● **The records**:
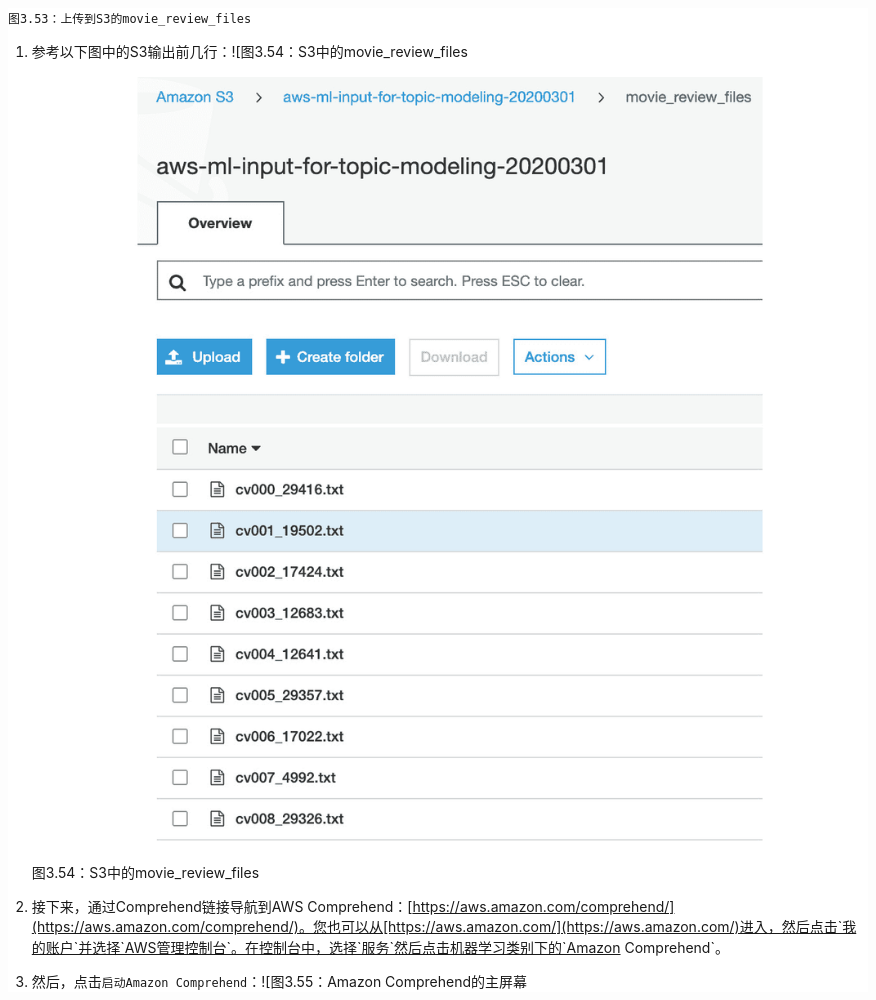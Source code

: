     图3.53：上传到S3的movie_review_files

1.  参考以下图中的S3输出前几行：![图3.54：S3中的movie_review_files

    ![图片 B16061_03_54.jpg](img/B16061_03_54.jpg)

    图3.54：S3中的movie_review_files

1.  接下来，通过Comprehend链接导航到AWS Comprehend：[https://aws.amazon.com/comprehend/](https://aws.amazon.com/comprehend/)。您也可以从[https://aws.amazon.com/](https://aws.amazon.com/)进入，然后点击`我的账户`并选择`AWS管理控制台`。在控制台中，选择`服务`然后点击机器学习类别下的`Amazon Comprehend`。

1.  然后，点击`启动Amazon Comprehend`：![图3.55：Amazon Comprehend的主屏幕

● **Requirement**:
Exactly how many lines in the listing above hold the string "Amazon"? State the number by itself.

● **Result of the exercise**:
2